A half-decade ago, while too many Californians were taking out too many home mortgages with teaser interest rates and artificially low payments, hundreds of California school districts were being similarly shortsighted.
They were issuing "capital appreciation bonds," on which only interest would be paid initially and payments on principal would be postponed for years or even decades. They allowed school officials to promise voters that new bonds would not immediately raise their taxes.
Poway Unified School District became the poster child for CABs, as they were dubbed, having issued $105 million in construction bonds that, over 40 years, would cost its property owners nearly $1 billion in taxes.
While school districts were issuing CABs, local governments – especially cities – were also engaging in fiscal flimflam.
They were sharply increasing pension benefits on the assumption that an ever-rising stock market would cover costs with no burden on taxpayers – a fiction promulgated by the California Public Employees' Retirement System.
When the assumption proved false, many cities compounded their folly by issuing bonds to pay their rising pension obligations.
City officials, who had already been fooled by CalPERS, were fooled again by smooth-talking bond underwriters that the "pension obligation bonds" would not only be cost-free but would actually make money through reinvestment of proceeds.
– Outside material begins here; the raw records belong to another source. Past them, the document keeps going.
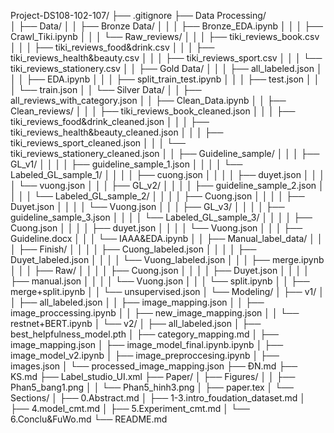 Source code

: Project-DS108-102-107/
├── .gitignore
├── Data Processing/  
│   ├── Data/
│   │   ├── Bronze Data/
│   │   │   ├── Bronze_EDA.ipynb
│   │   │   ├── Crawl_Tiki.ipynb
│   │   │   └── Raw_reviews/
│   │   │       ├── tiki_reviews_book.csv
│   │   │       ├── tiki_reviews_food&drink.csv
│   │   │       ├── tiki_reviews_health&beauty.csv
│   │   │       ├── tiki_reviews_sport.csv
│   │   │       └── tiki_reviews_stationery.csv
│   │   ├── Gold Data/
│   │   │   ├── all_labeled.json
│   │   │   ├── EDA.ipynb
│   │   │   ├── split_train_test.ipynb
│   │   │   ├── test.json
│   │   │   └── train.json
│   │   └── Silver Data/
│   │       ├── all_reviews_with_category.json
│   │       ├── Clean_Data.ipynb
│   │       ├── Clean_reviews/
│   │       │   ├── tiki_reviews_book_cleaned.json
│   │       │   ├── tiki_reviews_food&drink_cleaned.json
│   │       │   ├── tiki_reviews_health&beauty_cleaned.json
│   │       │   ├── tiki_reviews_sport_cleaned.json
│   │       │   └── tiki_reviews_stationery_cleaned.json
│   │       ├── Guideline_sample/
│   │       │   ├── GL_v1/
│   │       │   │   ├── guideline_sample_1.json
│   │       │   │   └── Labeled_GL_sample_1/
│   │       │   │       ├── cuong.json
│   │       │   │       ├── duyet.json
│   │       │   │       └── vuong.json
│   │       │   ├── GL_v2/
│   │       │   │   ├── guideline_sample_2.json
│   │       │   │   └── Labeled_GL_sample_2/
│   │       │   │       ├── Cuong.json
│   │       │   │       ├── Duyet.json
│   │       │   │       └── Vuong.json
│   │       │   ├── GL_v3/
│   │       │   │   ├── guideline_sample_3.json
│   │       │   │   └── Labeled_GL_sample_3/
│   │       │   │       ├── Cuong.json
│   │       │   │       ├── duyet.json
│   │       │   │       └── Vuong.json
│   │       │   ├── Guideline.docx
│   │       │   └── IAAA&EDA.ipynb
│   │       ├── Manual_label_data/
│   │       │   ├── Finish/
│   │       │   │   ├── Cuong_labeled.json
│   │       │   │   ├── Duyet_labeled.json
│   │       │   │   └── Vuong_labeled.json
│   │       │   ├── merge.ipynb
│   │       │   ├── Raw/
│   │       │   │   ├── Cuong.json
│   │       │   │   ├── Duyet.json
│   │       │   │   ├── manual.json
│   │       │   │   └── Vuong.json
│   │       │   └── split.ipynb
│   │       ├── merge+split.ipynb
│   │       └── unsupervised.json
│   └── Modeling/
│       ├── v1/
│       │   ├── all_labeled.json
│       │   ├── image_mapping.json
│       │   ├── image_proccessing.ipynb
│       │   ├── new_image_mapping.json
│       │   └── restnet+BERT.ipynb
│       └── v2/
│           ├── all_labeled.json
│           ├── best_helpfulness_model.pth
│           ├── category_mapping.md
│           ├── image_mapping.json
│           ├── image_model_final.ipynb.ipynb
│           ├── image_model_v2.ipynb
│           ├── image_preproccesing.ipynb
│           ├── images.json
│           └── processed_image_mapping.json
├── ĐN.md
├── KS.md
├── Label_studio_UI.xml
├── Paper/
│   ├── Figures/
│   │   ├── Phan5_bang1.png
│   │   └── Phan5_hinh3.png
│   ├── paper.tex
│   └── Sections/
│       ├── 0.Abstract.md
│       ├── 1-3.intro_foudation_dataset.md
│       ├── 4.model_cmt.md
│       ├── 5.Experiment_cmt.md
│       └── 6.Conclu&FuWo.md
└── README.md
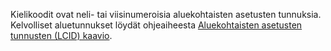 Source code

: Kielikoodit ovat neli- tai viisinumeroisia aluekohtaisten asetusten tunnuksia. Kelvolliset aluetunnukset löydät ohjeaiheesta [Aluekohtaisten asetusten tunnusten (LCID) kaavio](http://go.microsoft.com/fwlink/?LinkId=122128). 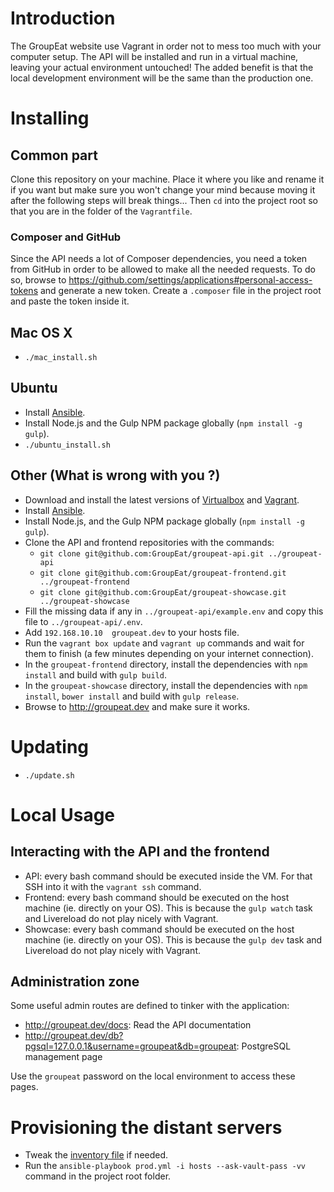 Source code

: # Introduction

The GroupEat website use Vagrant in order not to mess too much with your computer setup. The API will be installed and run in a virtual machine, leaving your actual environment untouched! The added benefit is that the local development environment will be the same than the production one.

# Installing

## Common part

Clone this repository on your machine. Place it where you like and rename it if you want but make sure you won't change your mind because moving it after the following steps will break things... Then `cd` into the project root so that you are in the folder of the `Vagrantfile`.

### Composer and GitHub

Since the API needs a lot of Composer dependencies, you need a token from GitHub in order to be allowed to make all the needed requests. To do so, browse to https://github.com/settings/applications#personal-access-tokens and generate a new token. Create a `.composer` file in the project root and paste the token inside it.

## Mac OS X

 - `./mac_install.sh`

## Ubuntu

 - Install [Ansible](http://docs.ansible.com/intro_installation.html).
 - Install Node.js and the Gulp NPM package globally (`npm install -g gulp`).
 - `./ubuntu_install.sh`

## Other (What is wrong with you ?)

 - Download and install the latest versions of [Virtualbox](https://www.virtualbox.org/wiki/Downloads) and [Vagrant](https://www.vagrantup.com/downloads.html).
 - Install [Ansible](http://docs.ansible.com/intro_installation.html).
 - Install Node.js, and the Gulp NPM package globally (`npm install -g gulp`).
 - Clone the API and frontend repositories with the commands:
   - `git clone git@github.com:GroupEat/groupeat-api.git ../groupeat-api`
   - `git clone git@github.com:GroupEat/groupeat-frontend.git ../groupeat-frontend`
   - `git clone git@github.com:GroupEat/groupeat-showcase.git ../groupeat-showcase`
 - Fill the missing data if any in `../groupeat-api/example.env` and copy this file to `../groupeat-api/.env`.
 - Add `192.168.10.10  groupeat.dev` to your hosts file.
 - Run the `vagrant box update` and `vagrant up` commands and wait for them to finish (a few minutes depending on your internet connection).
 - In the `groupeat-frontend` directory, install the dependencies with `npm install` and build with `gulp build`.
 - In the `groupeat-showcase` directory, install the dependencies with `npm install`, `bower install` and build with `gulp release`.
 - Browse to http://groupeat.dev and make sure it works.

# Updating

 - `./update.sh`

# Local Usage

## Interacting with the API and the frontend

 - API: every bash command should be executed inside the VM. For that SSH into it with the `vagrant ssh` command.
 - Frontend: every bash command should be executed on the host machine (ie. directly on your OS). This is because the `gulp watch` task and Livereload do not play nicely with Vagrant.
 - Showcase: every bash command should be executed on the host machine (ie. directly on your OS). This is because the `gulp dev` task and Livereload do not play nicely with Vagrant.

## Administration zone

Some useful admin routes are defined to tinker with the application:

 - http://groupeat.dev/docs: Read the API documentation
 - http://groupeat.dev/db?pgsql=127.0.0.1&username=groupeat&db=groupeat: PostgreSQL management page

Use the `groupeat` password on the local environment to access these pages.

# Provisioning the distant servers

 - Tweak the [inventory file](http://docs.ansible.com/intro_inventory.html) if needed.
 - Run the `ansible-playbook prod.yml -i hosts --ask-vault-pass -vv` command in the project root folder.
However, the reinvestments didn't turn out to be the bonanza that the bond promoters had promised.
The largest single bond issue that Stockton lists in its bankruptcy petition is its pension obligation bond. Ironically, it wants to force the holder of that bond, or its insurer, to take a haircut.
A big pension bond is also pushing the small city of Pacific Grove to the brink of insolvency.
State Treasurer Bill Lockyer has made reforming the school district CABs a personal crusade, denouncing "long-term balloon debt" and sponsoring legislation to curb its use.
The legislation, Assembly Bill 182, has cleared the Assembly and is moving toward Senate approval.
CABs should be reined in, but aren't Capitol politicians who echo Lockyer's criticism about shifting debt burdens to future taxpayers being a little hypocritical?
The budget that the Legislature just passed and Gov. Jerry Brown just signed ignores a deficit in the California State Teachers' Retirement System that's growing by $17 million a day and needs $4.5 billion more a year to cover.
It also ignores an ever-growing unfunded liability in state retiree health care and turns a blind eye to what everyone knows is a growing deficit in the state retirement system.
Ignoring those liabilities does exactly the same thing that CABs do – push off debt to future generations of taxpayers.